The U.S. Cybersecurity and Infrastructure Security Agency (CISA) on Wednesday added a critical security flaw impacting Motex Lanscope Endpoint Manager to its Known Exploited Vulnerabilities (KEV) catalog, stating it has been actively exploited in the wild.

The vulnerability, CVE-2025-61932 (CVSS v4 score: 9.3), impacts on-premises versions of Lanscope Endpoint Manager, specifically Client program and Detection Agent, and could allow attackers to execute arbitrary code on susceptible systems.

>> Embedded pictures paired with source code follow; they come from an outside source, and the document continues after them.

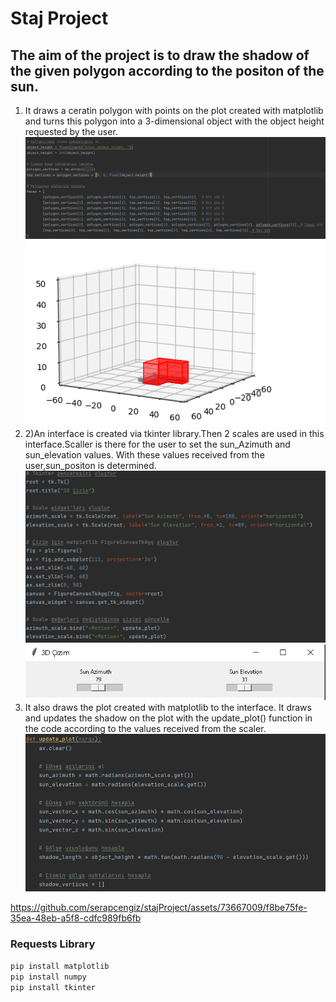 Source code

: # Staj Project

## The aim of the project is to draw the shadow of the given polygon according to the positon of the sun.
1) It draws a ceratin polygon with points on the plot created with matplotlib and turns this polygon into a 3-dimensional object with the object height requested by the user.
![1aciklama](1acıklama.png) ![1aciklamaresim](1resim.png)
2) 2)An interface is created via tkinter library.Then 2 scales are used in this interface.Scaller is there for the user to set the sun_Azimuth and sun_elevation values. With these values received from the user,sun_positon is determined.
![2aciklama](2aciklama.png) ![1aciklamaresim](2resim.png)
3) It also draws  the plot created with matplotlib to the interface. It draws and updates the shadow on the plot with the update_plot() function in the code according to the values received from the scaler.
![3aciklama](3aciklama.png) 



https://github.com/serapcengiz/stajProject/assets/73667009/f8be75fe-35ea-48eb-a5f8-cdfc989fb6fb




### Requests Library
`pip install matplotlib`    
`pip install numpy`   
`pip install tkinter`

"Motex LANSCOPE Endpoint Manager contains an improper verification of source of a communication channel vulnerability, allowing an attacker to execute arbitrary code by sending specially crafted packets," CISA said.

CIS Build Kits

The flaw impacts versions 9.4.7.1 and earlier. It has been addressed in the versions below -

  • 9.3.2.7
  • 9.3.3.9
  • 9.4.0.5
  • 9.4.1.5
  • 9.4.2.6
  • 9.4.3.8
  • 9.4.4.6
  • 9.4.5.4
  • 9.4.6.3, and
  • 9.4.7.3

It's currently not known how the vulnerability is being exploited in real-world attacks, who is behind them, or the scale of such efforts. However, an alert issued by the Japan Vulnerability Notes (JVN) portal earlier this week noted that Motex has confirmed an unnamed customer "received a malicious packet suspected to target this vulnerability."

Japan's JPCERT/CC has also acknowledged active abuse, stating "cases of receiving unauthorized packets to certain ports have been confirmed in domestic customer environments" and that the activity took place after April 2025.

Based on the information provided in the advisory, it appears that the vulnerability is being exploited to drop an unspecified backdoor on compromised systems.

In light of active exploitation efforts, Federal Civilian Executive Branch (FCEB) agencies are recommended to remediate CVE-2025-61932 by November 12, 2025, to safeguard their networks.